Lista di “filo-putiniani”, è giallo sulla provenienza del dossier attribuito al Copasir. Il presidente: “Non ne sapevo niente”
La presunta “rete di Putin” svelata dal Corriere della Sera è finita nel mirino dopo che il Copasir ha smentito la paternità dell’indagine attribuita da via Solferino al Comitato parlamentare. “La rete è complessa e variegata. Coinvolge i social network, le tv, i giornali e ha come obiettivo principale il condizionamento dell’opinione pubblica (…) La rete filo-Putin è ormai una realtà ben radicata in Italia, che allarma gli apparati di sicurezza perché tenta di orientare, o peggio boicottare, le scelte del governo. E lo fa potendo contare su parlamentari e manager, lobbisti e giornalisti. L’indagine avviata dal Copasir è entrata nella fase cruciale”, scriveva il quotidiano il 5 giugno scorso.
Ma dopo poco è arrivata la smentita del Copasir. “La lista – ha detto il presidente in quota FdI Alfonso Urso – l’ho letta sul giornale, io non la conoscevo prima.

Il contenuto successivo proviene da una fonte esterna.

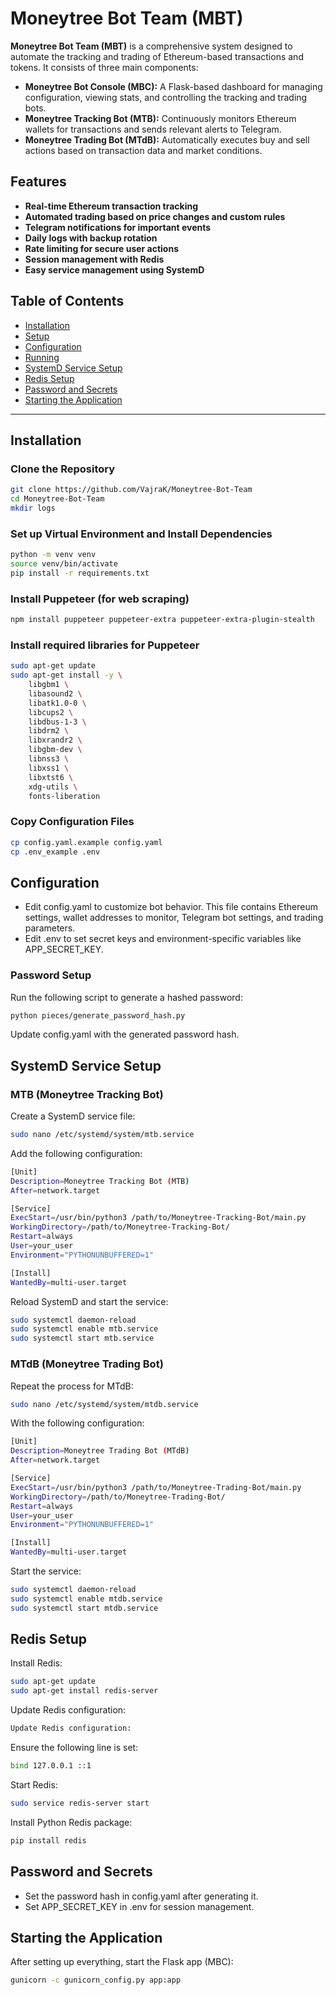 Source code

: # Moneytree Bot Team (MBT)

**Moneytree Bot Team (MBT)** is a comprehensive system designed to automate the tracking and trading of Ethereum-based transactions and tokens. It consists of three main components:

- **Moneytree Bot Console (MBC):** A Flask-based dashboard for managing configuration, viewing stats, and controlling the tracking and trading bots.
- **Moneytree Tracking Bot (MTB):** Continuously monitors Ethereum wallets for transactions and sends relevant alerts to Telegram.
- **Moneytree Trading Bot (MTdB):** Automatically executes buy and sell actions based on transaction data and market conditions.

## Features

- **Real-time Ethereum transaction tracking**
- **Automated trading based on price changes and custom rules**
- **Telegram notifications for important events**
- **Daily logs with backup rotation**
- **Rate limiting for secure user actions**
- **Session management with Redis**
- **Easy service management using SystemD**

## Table of Contents

- [Installation](#installation)
- [Setup](#setup)
- [Configuration](#configuration)
- [Running](#running)
- [SystemD Service Setup](#systemd-service-setup)
- [Redis Setup](#redis-setup)
- [Password and Secrets](#password-and-secrets)
- [Starting the Application](#starting-the-application)

---

## Installation

### Clone the Repository

```bash
git clone https://github.com/VajraK/Moneytree-Bot-Team
cd Moneytree-Bot-Team
mkdir logs
```

### Set up Virtual Environment and Install Dependencies

```bash
python -m venv venv
source venv/bin/activate
pip install -r requirements.txt
```

### Install Puppeteer (for web scraping)

```bash
npm install puppeteer puppeteer-extra puppeteer-extra-plugin-stealth
```

### Install required libraries for Puppeteer

```bash
sudo apt-get update
sudo apt-get install -y \
    libgbm1 \
    libasound2 \
    libatk1.0-0 \
    libcups2 \
    libdbus-1-3 \
    libdrm2 \
    libxrandr2 \
    libgbm-dev \
    libnss3 \
    libxss1 \
    libxtst6 \
    xdg-utils \
    fonts-liberation
```

### Copy Configuration Files

```bash
cp config.yaml.example config.yaml
cp .env_example .env
```

## Configuration

- Edit config.yaml to customize bot behavior. This file contains Ethereum settings, wallet addresses to monitor, Telegram bot settings, and trading parameters.
- Edit .env to set secret keys and environment-specific variables like APP_SECRET_KEY.

### Password Setup

Run the following script to generate a hashed password:

```bash
python pieces/generate_password_hash.py
```

Update config.yaml with the generated password hash.

## SystemD Service Setup

### MTB (Moneytree Tracking Bot)

Create a SystemD service file:

```bash
sudo nano /etc/systemd/system/mtb.service
```

Add the following configuration:

```bash
[Unit]
Description=Moneytree Tracking Bot (MTB)
After=network.target

[Service]
ExecStart=/usr/bin/python3 /path/to/Moneytree-Tracking-Bot/main.py
WorkingDirectory=/path/to/Moneytree-Tracking-Bot/
Restart=always
User=your_user
Environment="PYTHONUNBUFFERED=1"

[Install]
WantedBy=multi-user.target
```

Reload SystemD and start the service:

```bash
sudo systemctl daemon-reload
sudo systemctl enable mtb.service
sudo systemctl start mtb.service
```

### MTdB (Moneytree Trading Bot)

Repeat the process for MTdB:

```bash
sudo nano /etc/systemd/system/mtdb.service
```

With the following configuration:

```bash
[Unit]
Description=Moneytree Trading Bot (MTdB)
After=network.target

[Service]
ExecStart=/usr/bin/python3 /path/to/Moneytree-Trading-Bot/main.py
WorkingDirectory=/path/to/Moneytree-Trading-Bot/
Restart=always
User=your_user
Environment="PYTHONUNBUFFERED=1"

[Install]
WantedBy=multi-user.target
```

Start the service:

```bash
sudo systemctl daemon-reload
sudo systemctl enable mtdb.service
sudo systemctl start mtdb.service
```

## Redis Setup

Install Redis:

```bash
sudo apt-get update
sudo apt-get install redis-server
```

Update Redis configuration:

```bash
Update Redis configuration:
```

Ensure the following line is set:

```bash
bind 127.0.0.1 ::1
```

Start Redis:

```bash
sudo service redis-server start
```

Install Python Redis package:

```bash
pip install redis
```

## Password and Secrets

- Set the password hash in config.yaml after generating it.
- Set APP_SECRET_KEY in .env for session management.

## Starting the Application

After setting up everything, start the Flask app (MBC):

```bash
gunicorn -c gunicorn_config.py app:app
```
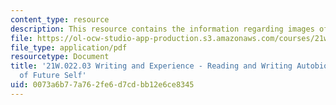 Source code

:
 ```yaml
---
content_type: resource
description: This resource contains the information regarding images of future self.
file: https://ol-ocw-studio-app-production.s3.amazonaws.com/courses/21w-022-03-writing-and-experience-reading-and-writing-autobiography-spring-2014/0073a6b77a762fe6d7cdbb12e6ce8345_MIT21W_022_03S14_FutuSelf.pdf
file_type: application/pdf
resourcetype: Document
title: '21W.022.03 Writing and Experience - Reading and Writing Autobiography: Images
  of Future Self'
uid: 0073a6b7-7a76-2fe6-d7cd-bb12e6ce8345
---
```


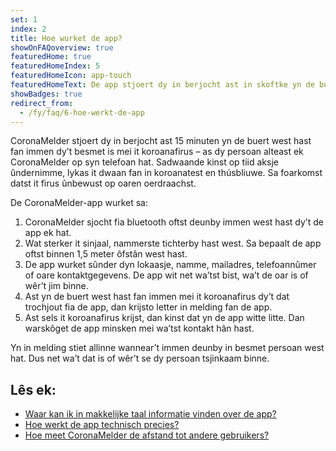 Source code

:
 ```yaml
---
set: 1
index: 2
title: Hoe wurket de app?
showOnFAQoverview: true
featuredHome: true
featuredHomeIndex: 5
featuredHomeIcon: app-touch
featuredHomeText: De app stjoert dy in berjocht ast in skoftke yn de buert west hast fan immen dy’t besmet is mei it koroanafirus.
showBadges: true
redirect_from: 
  - /fy/faq/6-hoe-werkt-de-app
---
```

CoronaMelder stjoert dy in berjocht ast 15 minuten yn de buert west hast fan immen dy’t besmet is mei it koroanafirus – as dy persoan alteast ek CoronaMelder op syn telefoan hat. Sadwaande kinst op tiid aksje ûndernimme, lykas it dwaan fan in koroanatest en thúsbliuwe. Sa foarkomst datst it firus ûnbewust op oaren oerdraachst.

De CoronaMelder-app wurket sa:
 
1. CoronaMelder sjocht fia bluetooth oftst deunby immen west hast dy’t de app ek hat.
2. Wat sterker it sinjaal, nammerste tichterby hast west. Sa bepaalt de app oftst binnen 1,5 meter ôfstân west hast.
3. De app wurket sûnder dyn lokaasje, namme, mailadres, telefoannûmer of oare kontaktgegevens. De app wit net wa’tst bist, wa’t de oar is of wêr’t jim binne.
4. Ast yn de buert west hast fan immen mei it koroanafirus dy’t dat trochjout fia de app, dan krijsto letter in melding fan de app.
5. Ast sels it koroanafirus krijst, dan kinst dat yn de app witte litte. Dan warskôget de app minsken mei wa’tst kontakt hân hast.

Yn in melding stiet allinne wannear’t immen deunby in besmet persoan west hat. Dus net wa’t dat is of wêr’t se dy persoan tsjinkaam binne.

## Lês ek:

- [Waar kan ik in makkelijke taal informatie vinden over de app?](/{{page.lang}}/faq/1-11-coronamelder-in-makkelijke-taal)
- [Hoe werkt de app technisch precies?](/{{page.lang}}/faq/2-6-hoe-werkt-de-app-technisch-precies) 
- [Hoe meet CoronaMelder de afstand tot andere gebruikers?](/{{page.lang}}/faq/2-1-hoe-meet-coronamelder-de-afstand) 
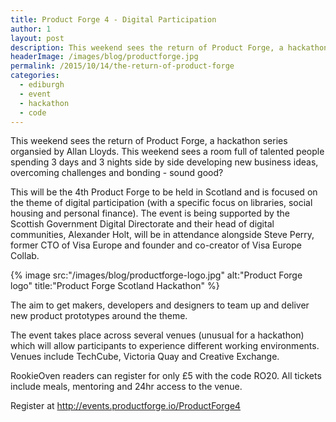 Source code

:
 ```yaml
---
title: Product Forge 4 - Digital Participation
author: 1
layout: post
description: This weekend sees the return of Product Forge, a hackathon series organsied by Allan Lloyds. This event is focused on the theme of digital participation
headerImage: /images/blog/productforge.jpg
permalink: /2015/10/14/the-return-of-product-forge
categories:
  - ediburgh
  - event
  - hackathon
  - code
---
```


This weekend sees the return of Product Forge, a hackathon series organsied by Allan Lloyds. This weekend sees a room full of talented people spending 3 days and 3 nights side by side developing new business ideas, overcoming challenges and bonding - sound good?

This will be the 4th Product Forge to be held in Scotland and is focused on the theme of digital participation (with a specific focus on libraries, social housing and personal finance). The event is being supported by the Scottish Government Digital Directorate and their head of digital communities, Alexander Holt, will be in attendance alongside Steve Perry, former CTO of Visa Europe and founder and co-creator of Visa Europe Collab.

{% image src:"/images/blog/productforge-logo.jpg" alt:"Product Forge logo" title:"Product Forge Scotland Hackathon" %}

The aim to get makers, developers and designers to team up and deliver new product prototypes around the theme.

The event takes place across several venues (unusual for a hackathon) which will allow participants to experience different working environments. Venues include TechCube, Victoria Quay and Creative Exchange.

RookieOven readers can register for only £5 with the code RO20. All tickets include meals, mentoring and 24hr access to the venue.

Register at http://events.productforge.io/ProductForge4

Noi abbiamo attivato un’indagine alla fine della quale, ove lo ritenessimo, produrremo una specifica relazione al Parlamento”. A fare eco alle dichiarazioni di Durso il sottosegretario con delega per la sicurezza Franco Gabrielli, il quale ha chiarito che i Servizi italiani non hanno mai “stilato una lista di politici, giornalisti, opinionisti o commentatori, né hanno mai svolto attività di dossieraggio”. Gabrielli ha spiegato che di recente si è riunito un tavolo di lavoro interministeriale istituito nel 2019 per individuare contenuti riconducibili al fenomeno della disinformazione, che non riguarda però i singoli soggetti. Secondo l’ex capo della polizia le indiscrezioni sarebbero dunque “destituite di ogni fondamento”.
Ad essere accusati di far parte della “galassia filorussa” c’erano “i soliti noti“: il professore della Luiss Guido Carli e firma del Fatto Quotidiano Alessandro Orsini, l’ex presidente della Commissione Esteri del Senato, Vito Petrocelli, ma anche Pietro Benassi, rappresentante diplomatico italiano presso l’Ue ed ex consigliere diplomatico di Conte a Palazzo Chigi. E ancora: freelance, economisti, influencer e attivisti politici che secondo il dossier in mano al Corriere interverrebbero nei momenti cruciali del conflitto, quelli in cui Mosca è in difficoltà, per influenzare l’opinione pubblica e interpretare le informazioni a favore del Cremlino. Una vera “macchina della controiformazione” che “nei momenti chiave attacca i politici pro Kiev e sostiene quelli dalla parte dei russi”, scrivevano le croniste che si sono occupate dell’inchiesta.
Un documento sarebbe in effetti arrivato sulla scrivania di Urso, ha poi dichiarato il presidente del Copasir, ma solo ieri mattina – tre giorni dopo la pubblicazione del pezzo – e dal contenuto classificato. È giallo dunque sulla provenienza della lista, che il quotidiano aveva definito “materiale dell’intelligence”. “Questa lista dei filoputiniani pubblicata dal Corriere è una cosa vergognosa. Una volta i giornali i dossieraggi li svelavano e li denunciavano, non facevano da buca delle lettere e da ventilatore per spargere lo sterco in giro per la rete e per le edicole”, ha commentato a “Dimartedì” (La7) il direttore del Fatto Quotidiano Marco Travaglio. Intanto alcuni membri della presunta “rete” hanno già annunciato l’intenzione di querelare il quotidiano nato a Milano.
“Farò causa al Corriere della Sera. Anche per tutti i miei colleghi liberi che devono subire le prepotenze di Luciano Fontana. E per i tanti adolescenti che credono in un Paese più libero e onesto di quello in cui viviamo”, ha fatto sapere Orsini. Anche il fotografo freelance Giorgio Bianchi – definito “noto freelance italiano presente in territorio ucraino con finalità di attivismo politico-propagandistico filorusso” – ha detto di voler denunciare via Solferino: “Querelo sicuramente”, ha dichiarato.